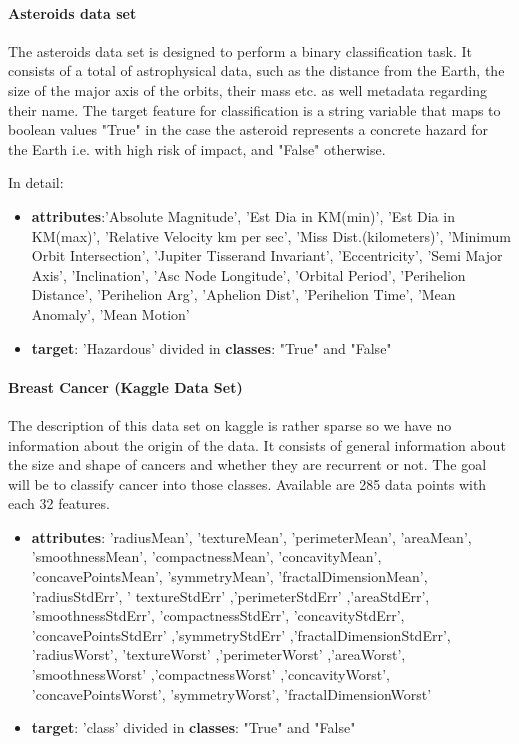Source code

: \documentclass{article}
\begin{document}
\paragraph{Asteroids data set}
The asteroids data set\cite{KaggleAsteroidClassification} is designed to perform a binary classification task. It consists of a total of astrophysical data, such as the distance from the Earth, the size of the major axis of the orbits, their mass etc. as well metadata regarding their name. The target feature for classification is a string variable that maps to boolean values "True" in the case the asteroid represents a concrete hazard for the Earth i.e. with high risk of impact, and "False" otherwise.

In detail:
\begin{itemize}
	\item  \textbf{attributes}:'Absolute Magnitude', 'Est Dia in KM(min)', 'Est Dia in KM(max)', 'Relative Velocity km per sec', 'Miss Dist.(kilometers)', 'Minimum Orbit Intersection', 'Jupiter Tisserand Invariant', 'Eccentricity', 'Semi Major Axis', 'Inclination', 'Asc Node Longitude', 'Orbital Period', 'Perihelion   Distance', 'Perihelion Arg', 'Aphelion Dist', 'Perihelion Time', 'Mean Anomaly', 'Mean Motion' \\


	\item  \textbf{target}: 'Hazardous' divided in \textbf{classes}: "True" and "False" \\
\end{itemize}


\paragraph{Breast Cancer (Kaggle Data Set)}
The description of this data set on kaggle\cite{KaggleBreastCancer} is rather sparse so we have no information about the origin of the data. It consists of general information about the size and shape of cancers and whether they are recurrent or not. The goal will be to classify cancer into those classes. Available are 285 data points with each 32 features.

\begin{itemize}
	\item  \textbf{attributes}: 'radiusMean', 'textureMean', 'perimeterMean', 'areaMean',
	'smoothnessMean', 'compactnessMean', 'concavityMean',
	'concavePointsMean', 'symmetryMean', 'fractalDimensionMean',
	'radiusStdErr', ' textureStdErr' ,'perimeterStdErr' ,'areaStdErr',
	'smoothnessStdErr', 'compactnessStdErr', 'concavityStdErr',
	'concavePointsStdErr' ,'symmetryStdErr' ,'fractalDimensionStdErr',
	'radiusWorst', 'textureWorst' ,'perimeterWorst' ,'areaWorst',
	'smoothnessWorst' ,'compactnessWorst' ,'concavityWorst',
	'concavePointsWorst', 'symmetryWorst', 'fractalDimensionWorst' \\

	\item  \textbf{target}: 'class' divided in \textbf{classes}: "True" and "False" \\
\end{itemize}
\end{document}
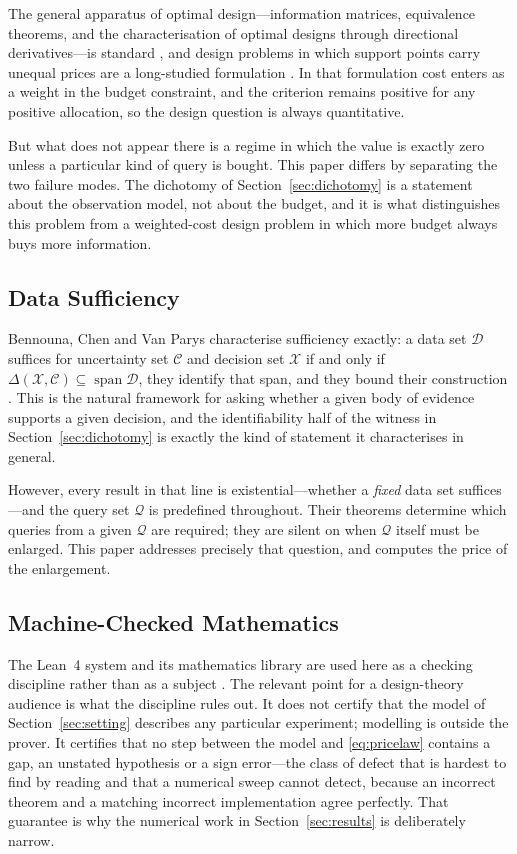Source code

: \documentclass[conference]{IEEEtran}
\theoremstyle{definition}
\begin{document}
The general apparatus of optimal design---information matrices, equivalence theorems, and
the characterisation of optimal designs through directional derivatives---is standard
\cite{pukelsheim2006,silvey1980}, and design problems in which support points carry unequal
prices are a long-studied formulation \cite{stigler1971}. In that formulation cost enters as
a weight in the budget constraint, and the criterion remains positive for any positive
allocation, so the design question is always quantitative.

But what does not appear there is a regime in which the value is exactly zero unless a
particular kind of query is bought. This paper differs by separating the two failure modes.
The dichotomy of Section~\ref{sec:dichotomy} is a statement about the observation model,
not about the budget, and it is what distinguishes this problem from a weighted-cost design
problem in which more budget always buys more information.

\subsection{Data Sufficiency}

Bennouna, Chen and Van Parys characterise sufficiency exactly: a data set $\mathcal{D}$
suffices for uncertainty set $\mathcal{C}$ and decision set $\mathcal{X}$ if and only if
$\Delta(\mathcal{X},\mathcal{C})\subseteq\operatorname{span}\mathcal{D}$, they identify that
span, and they bound their construction \cite{bennouna2025}. This is the natural framework
for asking whether a given body of evidence supports a given decision, and the
identifiability half of the witness in Section~\ref{sec:dichotomy} is exactly the kind of
statement it characterises in general.

However, every result in that line is existential---whether a \emph{fixed} data set
suffices---and the query set $\mathcal{Q}$ is predefined throughout. Their theorems
determine which queries from a given $\mathcal{Q}$ are required; they are silent on when
$\mathcal{Q}$ itself must be enlarged. This paper addresses precisely that question, and
computes the price of the enlargement.

\subsection{Machine-Checked Mathematics}

The Lean~4 system and its mathematics library are used here as a checking discipline rather
than as a subject \cite{demoura2021,mathlib2020}. The relevant point for a design-theory
audience is what the discipline rules out. It does not certify that the model of
Section~\ref{sec:setting} describes any particular experiment; modelling is outside the
prover. It certifies that no step between the model and \eqref{eq:pricelaw} contains a gap,
an unstated hypothesis or a sign error---the class of defect that is hardest to find by
reading and that a numerical sweep cannot detect, because an incorrect theorem and a
matching incorrect implementation agree perfectly. That guarantee is why the numerical work
in Section~\ref{sec:results} is deliberately narrow.
\end{document}
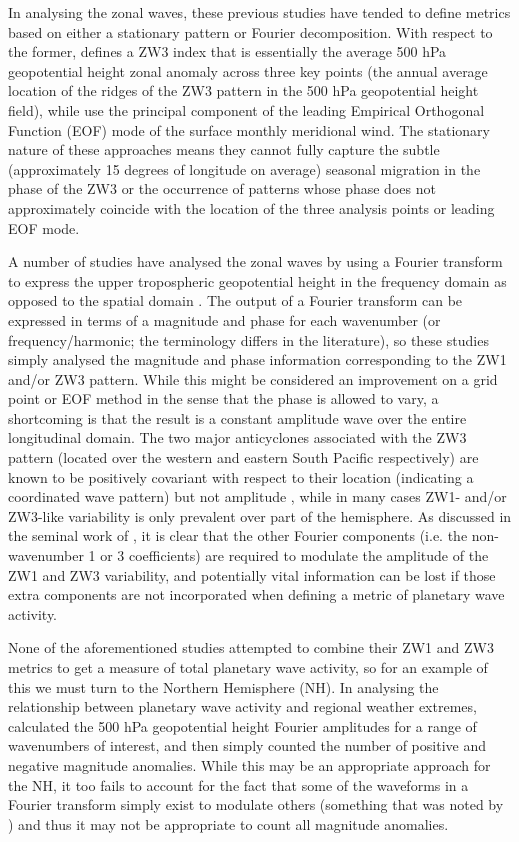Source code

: In analysing the zonal waves, these previous studies have tended to define metrics based on either a stationary pattern or Fourier decomposition. With respect to the former, \citet{Raphael2004} defines a ZW3 index that is essentially the average 500 hPa geopotential height zonal anomaly across three key points (the annual average location of the ridges of the ZW3 pattern in the 500 hPa geopotential height field), while \citet{Yuan2008} use the principal component of the leading Empirical Orthogonal Function (EOF) mode of the surface monthly meridional wind. The stationary nature of these approaches means they cannot fully capture the subtle (approximately 15 degrees of longitude on average) seasonal migration in the phase of the ZW3 \citep{vanLoon1984,Mo1985} or the occurrence of patterns whose phase does not approximately coincide with the location of the three analysis points or leading EOF mode.

A number of studies have analysed the zonal waves by using a Fourier transform to express the upper tropospheric geopotential height in the frequency domain as opposed to the spatial domain \citep{Hobbs2007,Hobbs2010,Turner2013}. The output of a Fourier transform can be expressed in terms of a magnitude and phase for each wavenumber (or frequency/harmonic; the terminology differs in the literature), so these studies simply analysed the magnitude and phase information corresponding to the ZW1 and/or ZW3 pattern. While this might be considered an improvement on a grid point or EOF method in the sense that the phase is allowed to vary, a shortcoming is that the result is a constant amplitude wave over the entire longitudinal domain. The two major anticyclones associated with the ZW3 pattern (located over the western and eastern South Pacific respectively) are known to be positively covariant with respect to their location (indicating a coordinated wave pattern) but not amplitude \citep{Hobbs2010}, while in many cases ZW1- and/or ZW3-like variability is only prevalent over part of the hemisphere. As discussed in the seminal work of \citet{vanLoon1972}, it is clear that the other Fourier components (i.e. the non-wavenumber 1 or 3 coefficients) are required to modulate the amplitude of the ZW1 and ZW3 variability, and potentially vital information can be lost if those extra components are not incorporated when defining a metric of planetary wave activity. 

None of the aforementioned studies attempted to combine their ZW1 and ZW3 metrics to get a measure of total planetary wave activity, so for an example of this we must turn to the Northern Hemisphere (NH). In analysing the relationship between planetary wave activity and regional weather extremes, \citet{Screen2014} calculated the 500 hPa geopotential height Fourier amplitudes for a range of wavenumbers of interest, and then simply counted the number of positive and negative magnitude anomalies. While this may be an appropriate approach for the NH, it too fails to account for the fact that some of the waveforms in a Fourier transform simply exist to modulate others (something that was noted by \citet{Screen2014}) and thus it may not be appropriate to count all magnitude anomalies.


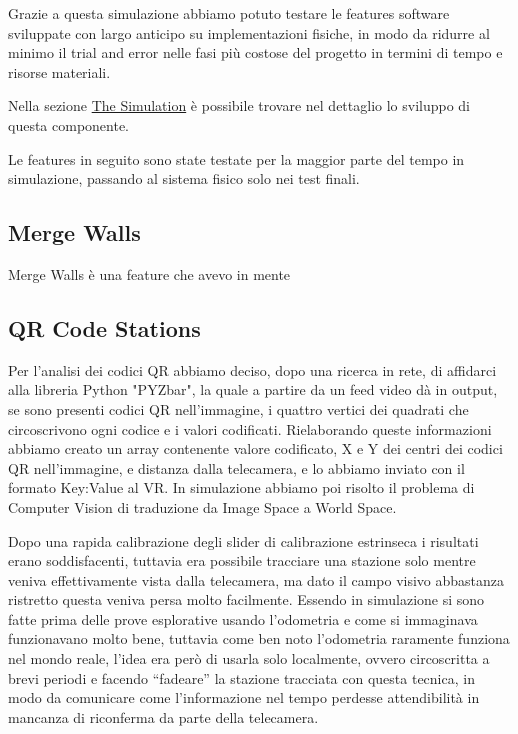 \documentclass{Configuration_Files/PoliMi3i_thesis}
\begin{document}
Grazie a questa simulazione abbiamo potuto testare le features software sviluppate con largo anticipo su implementazioni fisiche, in modo da ridurre al minimo il trial and error nelle fasi più costose del progetto in termini di tempo e risorse materiali.

Nella sezione \href{https://docs.google.com/document/d/1_oHQyfN3Rls1Onoe8GPsAkBPQEaSgN63hHX0KCW-OhU/edit\#heading=h.ugcex1ghxrlt}{The Simulation} è possibile trovare nel dettaglio lo sviluppo di questa componente.

Le features in seguito sono state testate per la maggior parte del tempo in simulazione, passando al sistema fisico solo nei test finali.

\subsection{Merge Walls}

Merge Walls è una feature che avevo in mente

\subsection{QR Code Stations}

Per l’analisi dei codici QR abbiamo deciso, dopo una ricerca in rete, di affidarci alla libreria Python "PYZbar", la quale a partire da un feed video dà in output, se sono presenti codici QR nell’immagine, i quattro vertici dei quadrati che circoscrivono ogni codice e i valori codificati. Rielaborando queste informazioni abbiamo creato un array contenente valore codificato, X e Y dei centri dei codici QR nell’immagine, e distanza dalla telecamera, e lo abbiamo inviato con il formato Key:Value al VR. In simulazione abbiamo poi risolto il problema di Computer Vision di traduzione da Image Space a World Space.

Dopo una rapida calibrazione degli slider di calibrazione estrinseca i risultati erano soddisfacenti, tuttavia era possibile tracciare una stazione solo mentre veniva effettivamente vista dalla telecamera, ma dato il campo visivo abbastanza ristretto questa veniva persa molto facilmente. Essendo in simulazione si sono fatte prima delle prove esplorative usando l’odometria e come si immaginava funzionavano molto bene, tuttavia come ben noto l’odometria raramente funziona nel mondo reale, l’idea era però di usarla solo localmente, ovvero circoscritta a brevi periodi e facendo “fadeare” la stazione tracciata con questa tecnica, in modo da comunicare come l’informazione nel tempo perdesse attendibilità in mancanza di riconferma da parte della telecamera.
\end{document}
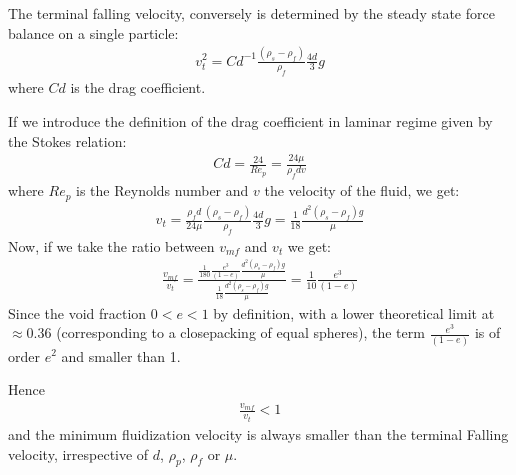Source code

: \documentclass[letterpaper,10pt,english]{jupyterBook}
\begin{document}
\sphinxAtStartPar
The terminal falling velocity, conversely is determined by the steady state force balance on a single particle:
\begin{equation*}
\begin{split}
v_t^2=Cd^{-1}\frac{(\rho_s-\rho_f)}{\rho_f}\frac{4d}{3}g
\end{split}
\end{equation*}
\sphinxAtStartPar
where \(Cd\) is the drag coefficient.

\sphinxAtStartPar
If we introduce the definition of the drag coefficient in laminar regime given by the Stokes relation:
\begin{equation*}
\begin{split}
Cd=\frac{24}{Re_p}=\frac{24\mu}{\rho_fdv}
\end{split}
\end{equation*}
\sphinxAtStartPar
where \(Re_p\) is the Reynolds number and \(v\) the velocity of the fluid, we get:
\begin{equation*}
\begin{split}
v_t=\frac{\rho_fd}{24\mu}\frac{(\rho_s-\rho_f)}{\rho_f}\frac{4d}{3}g=\frac{1}{18}\frac{d^2(\rho_s-\rho_f)g}{\mu}
\end{split}
\end{equation*}
\sphinxAtStartPar
Now, if we take the ratio between \(v_{mf}\) and \(v_t\) we get:
\begin{equation*}
\begin{split}
\frac{v_{mf}}{v_t}=\frac{\frac{1}{180}\frac{e^3}{(1-e)}\frac{d^2(\rho_s-\rho_f)g}{\mu}}{\frac{1}{18}\frac{d^2(\rho_s-\rho_f)g}{\mu}}=\frac{1}{10}\frac{e^3}{(1-e)}
\end{split}
\end{equation*}
\sphinxAtStartPar
Since the void fraction \(0<e<1\) by definition, with a lower theoretical limit at \(\approx{0.36}\) (corresponding to a close\sphinxhyphen{}packing of equal spheres),  the term \(\frac{e^3}{(1-e)}\) is of order \(e^2\) and smaller than 1.

\sphinxAtStartPar
Hence
\begin{equation*}
\begin{split}
\frac{v_{mf}}{v_t}<1
\end{split}
\end{equation*}
\sphinxAtStartPar
and the minimum fluidization velocity is always smaller than the terminal Falling velocity, irrespective of \(d\), \(\rho_p\), \(\rho_f\) or \(\mu\).
\end{document}
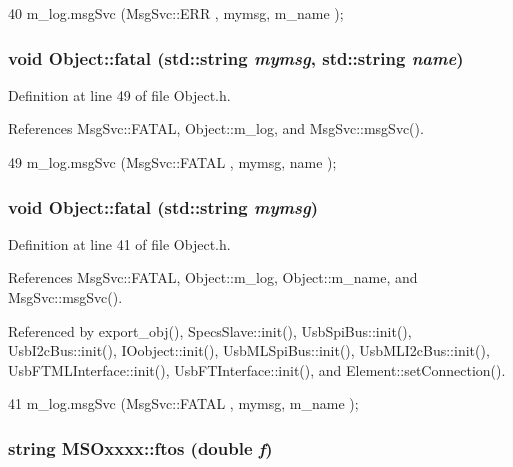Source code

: \begin{DoxyCode}
40 { m_log.msgSvc (MsgSvc::ERR     , mymsg, m_name ); }
\end{DoxyCode}
\hypertarget{classObject_ae62acd3d09f716220f75f252dc38bc9a}{
\subsubsection[{fatal}]{\setlength{\rightskip}{0pt plus 5cm}void Object::fatal (std::string {\em mymsg}, \/  std::string {\em name})}}
\label{classObject_ae62acd3d09f716220f75f252dc38bc9a}


Definition at line 49 of file Object.h.

References MsgSvc::FATAL, Object::m\_\-log, and MsgSvc::msgSvc().


\begin{DoxyCode}
49 { m_log.msgSvc (MsgSvc::FATAL   , mymsg, name ); }
\end{DoxyCode}
\hypertarget{classObject_aad5a16aac7516ce65bd5ec02ab07fc80}{
\subsubsection[{fatal}]{\setlength{\rightskip}{0pt plus 5cm}void Object::fatal (std::string {\em mymsg})}}
\label{classObject_aad5a16aac7516ce65bd5ec02ab07fc80}


Definition at line 41 of file Object.h.

References MsgSvc::FATAL, Object::m\_\-log, Object::m\_\-name, and MsgSvc::msgSvc().

Referenced by export\_\-obj(), SpecsSlave::init(), UsbSpiBus::init(), UsbI2cBus::init(), IOobject::init(), UsbMLSpiBus::init(), UsbMLI2cBus::init(), UsbFTMLInterface::init(), UsbFTInterface::init(), and Element::setConnection().


\begin{DoxyCode}
41 { m_log.msgSvc (MsgSvc::FATAL   , mymsg, m_name ); }
\end{DoxyCode}
\hypertarget{classMSOxxxx_ab9c897c3dc0a52cbe5a5da67fc520ed7}{
\subsubsection[{ftos}]{\setlength{\rightskip}{0pt plus 5cm}string MSOxxxx::ftos (double {\em f})}}
\label{classMSOxxxx_ab9c897c3dc0a52cbe5a5da67fc520ed7}


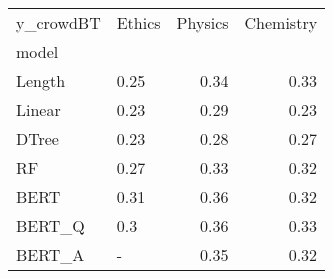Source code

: \begin{tabular}{llrr}
\toprule
y\_crowdBT & Ethics &  Physics &  Chemistry \\
model  &        &          &            \\
\midrule
Length &   0.25 &     0.34 &       0.33 \\
Linear &   0.23 &     0.29 &       0.23 \\
DTree  &   0.23 &     0.28 &       0.27 \\
RF     &   0.27 &     0.33 &       0.32 \\
BERT   &   0.31 &     0.36 &       0.32 \\
BERT\_Q &    0.3 &     0.36 &       0.33 \\
BERT\_A &      - &     0.35 &       0.32 \\
\bottomrule
\end{tabular}
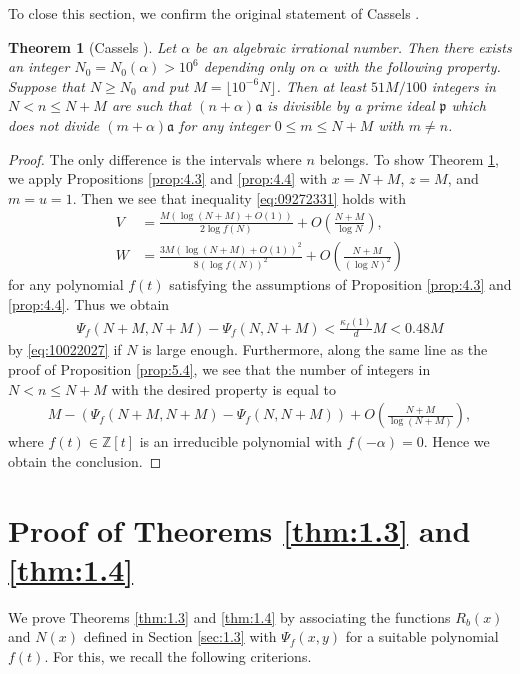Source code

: \documentclass[a4paper,11pt]{amsart}
\newtheorem{theorem}{Theorem}[section]
\theoremstyle{definition}
\numberwithin{equation}{section}
\begin{document}
To close this section, we confirm the original statement of Cassels \cite{Cassels1961}. 

\begin{theorem}[Cassels \cite{Cassels1961}]\label{thm:5.6}
Let $\alpha$ be an algebraic irrational number. 
Then there exists an integer $N_0=N_0(\alpha)>10^6$ depending only on $\alpha$ with the following property. 
Suppose that $N \geq N_0$ and put $M = \lfloor 10^{-6} N \rfloor$. 
Then at least $51M/100$ integers in $N<n \leq N+M$ are such that $(n+\alpha) \mathfrak{a}$ is divisible by a prime ideal $\mathfrak{p}$ which does not divide $(m+\alpha) \mathfrak{a}$ for any integer $0 \leq m \leq N+M$ with $m \neq n$. 
\end{theorem}

\begin{proof}
The only difference is the intervals where $n$ belongs. 
To show Theorem \ref{thm:5.6}, we apply Propositions \ref{prop:4.3} and \ref{prop:4.4} with $x=N+M$, $z=M$, and $m=u=1$. 
Then we see that inequality \eqref{eq:09272331} holds with
\begin{align*}
V
&= \frac{M (\log(N+M)+O(1))}{2 \log{f(N)}}
+ O\left(\frac{N+M}{\log{N}}\right), \\
W
&= \frac{3M (\log(N+M)+O(1))^2}{8(\log{f(N)})^2}
+ O\left(\frac{N+M}{(\log{N})^2}\right) 
\end{align*}
for any polynomial $f(t)$ satisfying the assumptions of Proposition \ref{prop:4.3} and \ref{prop:4.4}. 
Thus we obtain
\begin{align*}
\Psi_f(N+M,N+M)-\Psi_f(N,N+M)
< \frac{\kappa_f(1)}{d}M 
< 0.48M
\end{align*}
by \eqref{eq:10022027} if $N$ is large enough. 
Furthermore, along the same line as the proof of Proposition \ref{prop:5.4}, we see that the number of integers in $N<n \leq N+M$ with the desired property is equal to
\begin{align*}
M - \left(\Psi_f(N+M,N+M)-\Psi_f(N,N+M)\right)
+ O\left(\frac{N+M}{\log(N+M)}\right), 
\end{align*}
where $f(t) \in \mathbb{Z}[t]$ is an irreducible polynomial with $f(-\alpha)=0$. 
Hence we obtain the conclusion. 
\end{proof}


\section{Proof of Theorems \ref{thm:1.3} and \ref{thm:1.4}}\label{sec:6}
We prove Theorems \ref{thm:1.3} and \ref{thm:1.4} by associating the functions $R_b(x)$ and $N(x)$ defined in Section \ref{sec:1.3} with $\Psi_f(x,y)$ for a suitable polynomial $f(t)$. 
For this, we recall the following criterions. 
\end{document}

Task to carry out: From the records above, tally every line that includes the word "Merge" and reply with the total by itself.

Solution for this exercise: 2